Data to examine Start Marker

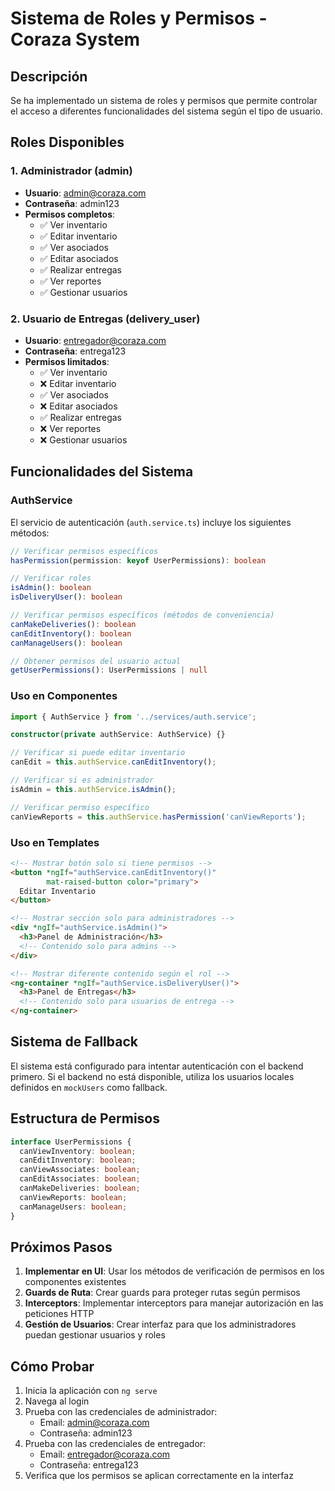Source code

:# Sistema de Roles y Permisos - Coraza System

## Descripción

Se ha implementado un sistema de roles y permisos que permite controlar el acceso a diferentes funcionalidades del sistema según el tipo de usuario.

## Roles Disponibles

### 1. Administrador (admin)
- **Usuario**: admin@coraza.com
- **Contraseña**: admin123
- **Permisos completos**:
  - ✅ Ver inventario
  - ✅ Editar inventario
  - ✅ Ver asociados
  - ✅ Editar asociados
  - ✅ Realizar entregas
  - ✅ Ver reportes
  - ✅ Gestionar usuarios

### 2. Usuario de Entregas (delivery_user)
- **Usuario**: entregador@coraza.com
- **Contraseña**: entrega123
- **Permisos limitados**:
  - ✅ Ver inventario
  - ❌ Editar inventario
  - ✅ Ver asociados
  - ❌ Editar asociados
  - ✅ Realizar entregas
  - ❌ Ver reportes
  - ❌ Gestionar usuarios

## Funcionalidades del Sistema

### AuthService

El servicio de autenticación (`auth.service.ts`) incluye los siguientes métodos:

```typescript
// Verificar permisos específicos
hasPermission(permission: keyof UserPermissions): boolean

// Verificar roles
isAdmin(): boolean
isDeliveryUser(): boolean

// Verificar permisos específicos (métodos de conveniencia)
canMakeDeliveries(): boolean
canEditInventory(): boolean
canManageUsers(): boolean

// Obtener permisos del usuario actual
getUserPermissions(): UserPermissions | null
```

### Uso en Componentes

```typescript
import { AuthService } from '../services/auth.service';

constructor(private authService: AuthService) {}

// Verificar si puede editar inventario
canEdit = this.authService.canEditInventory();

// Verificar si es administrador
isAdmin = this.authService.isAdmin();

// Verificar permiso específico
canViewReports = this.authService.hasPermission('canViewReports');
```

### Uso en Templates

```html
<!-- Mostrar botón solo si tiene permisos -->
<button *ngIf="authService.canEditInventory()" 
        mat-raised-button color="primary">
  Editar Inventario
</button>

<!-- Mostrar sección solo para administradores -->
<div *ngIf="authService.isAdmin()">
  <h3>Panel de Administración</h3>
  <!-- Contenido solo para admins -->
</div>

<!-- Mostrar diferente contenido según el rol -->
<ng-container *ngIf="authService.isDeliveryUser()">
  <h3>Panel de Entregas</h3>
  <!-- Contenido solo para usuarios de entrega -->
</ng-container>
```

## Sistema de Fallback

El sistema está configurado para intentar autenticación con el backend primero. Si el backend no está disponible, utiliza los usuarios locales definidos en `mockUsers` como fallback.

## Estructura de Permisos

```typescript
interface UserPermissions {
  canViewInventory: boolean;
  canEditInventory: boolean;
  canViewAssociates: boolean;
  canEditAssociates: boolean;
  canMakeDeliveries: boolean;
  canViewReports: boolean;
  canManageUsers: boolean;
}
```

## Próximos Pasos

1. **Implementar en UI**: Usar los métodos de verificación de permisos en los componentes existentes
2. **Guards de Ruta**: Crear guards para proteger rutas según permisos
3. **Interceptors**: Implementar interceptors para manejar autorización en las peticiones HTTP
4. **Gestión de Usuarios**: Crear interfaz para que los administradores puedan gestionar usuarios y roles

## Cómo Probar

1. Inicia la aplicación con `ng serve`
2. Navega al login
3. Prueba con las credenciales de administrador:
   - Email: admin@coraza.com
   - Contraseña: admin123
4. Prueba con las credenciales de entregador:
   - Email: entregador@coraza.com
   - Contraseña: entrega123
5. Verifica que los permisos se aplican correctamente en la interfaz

Data to examine End Marker
Data to examine Start Marker

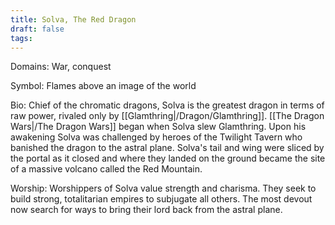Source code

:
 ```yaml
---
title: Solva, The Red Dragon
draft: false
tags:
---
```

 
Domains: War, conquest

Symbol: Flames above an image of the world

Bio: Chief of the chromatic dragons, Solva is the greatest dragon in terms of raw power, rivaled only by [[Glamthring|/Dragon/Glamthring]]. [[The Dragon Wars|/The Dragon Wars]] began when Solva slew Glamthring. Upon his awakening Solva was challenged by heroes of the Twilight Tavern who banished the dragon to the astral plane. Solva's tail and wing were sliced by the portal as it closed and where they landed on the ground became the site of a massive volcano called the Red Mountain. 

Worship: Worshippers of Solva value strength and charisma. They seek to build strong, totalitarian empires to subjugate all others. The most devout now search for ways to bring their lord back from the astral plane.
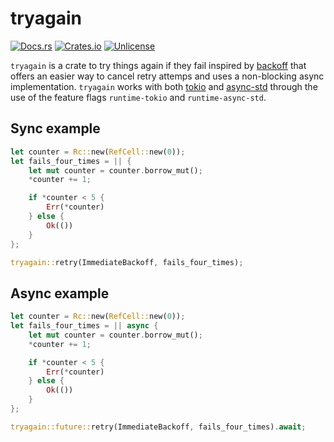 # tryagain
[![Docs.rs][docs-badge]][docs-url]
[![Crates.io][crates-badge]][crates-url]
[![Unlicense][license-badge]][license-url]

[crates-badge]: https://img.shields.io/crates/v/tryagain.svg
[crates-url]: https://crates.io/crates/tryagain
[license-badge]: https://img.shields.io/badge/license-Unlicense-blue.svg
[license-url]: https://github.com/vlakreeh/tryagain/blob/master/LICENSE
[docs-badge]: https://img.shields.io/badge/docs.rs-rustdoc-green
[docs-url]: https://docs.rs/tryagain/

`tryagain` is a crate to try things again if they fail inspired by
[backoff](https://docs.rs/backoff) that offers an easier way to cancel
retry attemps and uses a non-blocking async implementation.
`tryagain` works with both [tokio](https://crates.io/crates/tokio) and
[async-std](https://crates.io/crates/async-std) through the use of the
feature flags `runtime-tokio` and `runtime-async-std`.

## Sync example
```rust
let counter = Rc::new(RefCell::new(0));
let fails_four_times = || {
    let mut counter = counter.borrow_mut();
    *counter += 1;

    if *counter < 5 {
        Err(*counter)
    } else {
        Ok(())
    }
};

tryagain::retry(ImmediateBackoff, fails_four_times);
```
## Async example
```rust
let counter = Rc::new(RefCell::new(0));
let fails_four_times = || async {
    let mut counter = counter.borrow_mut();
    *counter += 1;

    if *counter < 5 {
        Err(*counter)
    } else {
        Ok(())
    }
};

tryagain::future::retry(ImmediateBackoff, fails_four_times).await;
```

Data to examine End Marker
Data to examine Start Marker

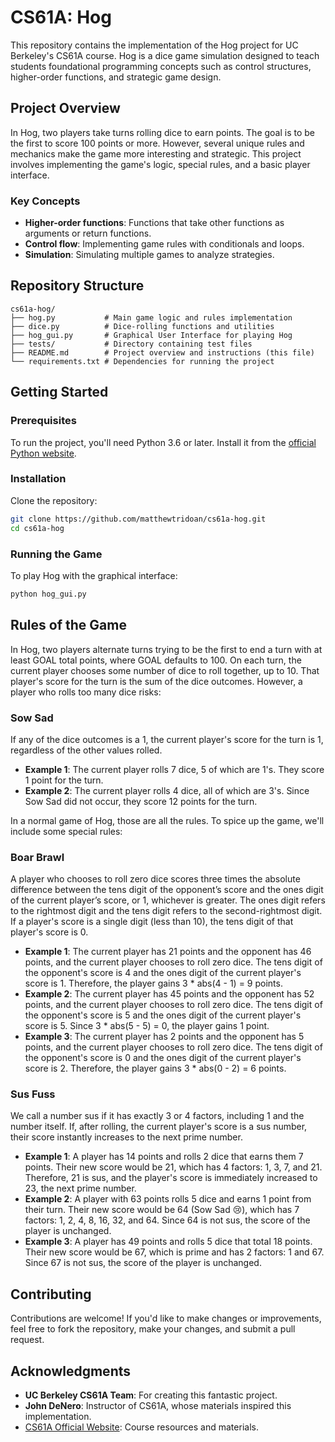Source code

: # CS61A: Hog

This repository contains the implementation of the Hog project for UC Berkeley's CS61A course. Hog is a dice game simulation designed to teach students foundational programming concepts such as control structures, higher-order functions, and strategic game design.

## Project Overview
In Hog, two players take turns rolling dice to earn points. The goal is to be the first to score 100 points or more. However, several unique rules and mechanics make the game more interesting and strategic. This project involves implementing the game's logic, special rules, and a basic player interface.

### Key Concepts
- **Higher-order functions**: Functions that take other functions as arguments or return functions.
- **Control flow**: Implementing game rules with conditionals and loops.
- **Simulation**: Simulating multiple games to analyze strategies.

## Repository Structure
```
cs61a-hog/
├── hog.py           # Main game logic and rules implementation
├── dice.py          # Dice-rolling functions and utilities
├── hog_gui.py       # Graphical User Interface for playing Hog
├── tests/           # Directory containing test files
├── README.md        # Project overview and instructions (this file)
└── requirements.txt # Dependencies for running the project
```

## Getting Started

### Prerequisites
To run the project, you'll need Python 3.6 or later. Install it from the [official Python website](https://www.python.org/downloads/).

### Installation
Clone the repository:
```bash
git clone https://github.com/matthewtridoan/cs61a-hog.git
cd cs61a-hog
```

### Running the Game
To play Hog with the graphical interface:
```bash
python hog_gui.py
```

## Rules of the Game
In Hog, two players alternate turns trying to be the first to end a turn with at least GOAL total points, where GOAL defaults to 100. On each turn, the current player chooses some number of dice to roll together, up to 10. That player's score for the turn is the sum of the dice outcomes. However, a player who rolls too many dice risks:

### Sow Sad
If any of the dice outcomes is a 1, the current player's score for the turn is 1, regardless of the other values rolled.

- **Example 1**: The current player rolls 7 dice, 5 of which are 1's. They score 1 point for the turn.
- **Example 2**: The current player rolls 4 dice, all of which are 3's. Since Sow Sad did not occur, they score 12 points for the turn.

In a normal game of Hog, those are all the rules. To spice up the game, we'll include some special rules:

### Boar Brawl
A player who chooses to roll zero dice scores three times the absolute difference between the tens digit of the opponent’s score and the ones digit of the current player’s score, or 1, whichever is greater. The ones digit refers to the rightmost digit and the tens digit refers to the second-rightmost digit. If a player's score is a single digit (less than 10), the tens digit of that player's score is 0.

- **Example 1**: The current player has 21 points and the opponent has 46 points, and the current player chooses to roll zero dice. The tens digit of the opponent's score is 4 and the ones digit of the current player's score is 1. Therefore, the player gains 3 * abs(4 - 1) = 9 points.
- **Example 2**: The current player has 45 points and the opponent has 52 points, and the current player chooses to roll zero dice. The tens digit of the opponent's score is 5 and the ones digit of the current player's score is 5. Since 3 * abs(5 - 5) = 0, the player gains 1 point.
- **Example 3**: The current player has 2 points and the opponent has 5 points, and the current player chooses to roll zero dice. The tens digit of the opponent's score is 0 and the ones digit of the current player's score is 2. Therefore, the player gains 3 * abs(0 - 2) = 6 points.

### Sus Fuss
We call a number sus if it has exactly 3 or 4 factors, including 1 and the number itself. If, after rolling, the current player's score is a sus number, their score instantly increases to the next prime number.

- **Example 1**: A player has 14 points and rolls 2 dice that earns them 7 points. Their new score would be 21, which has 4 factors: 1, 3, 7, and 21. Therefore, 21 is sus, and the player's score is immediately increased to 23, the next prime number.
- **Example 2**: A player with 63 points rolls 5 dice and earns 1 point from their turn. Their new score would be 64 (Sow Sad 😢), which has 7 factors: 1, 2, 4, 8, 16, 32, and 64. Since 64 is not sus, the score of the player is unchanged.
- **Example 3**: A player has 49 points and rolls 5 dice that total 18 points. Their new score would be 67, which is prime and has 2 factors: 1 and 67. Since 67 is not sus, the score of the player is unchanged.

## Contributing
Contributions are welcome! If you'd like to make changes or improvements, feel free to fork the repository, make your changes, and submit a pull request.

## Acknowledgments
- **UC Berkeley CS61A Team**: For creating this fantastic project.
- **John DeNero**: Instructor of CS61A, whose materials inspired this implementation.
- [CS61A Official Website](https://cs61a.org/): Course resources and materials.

Data to examine End Marker

- _What needs to be done_: Looking at the entries above, count the lines that contain the string "ngIf", then give the number and nothing else.

- _Solution for this problem_: 3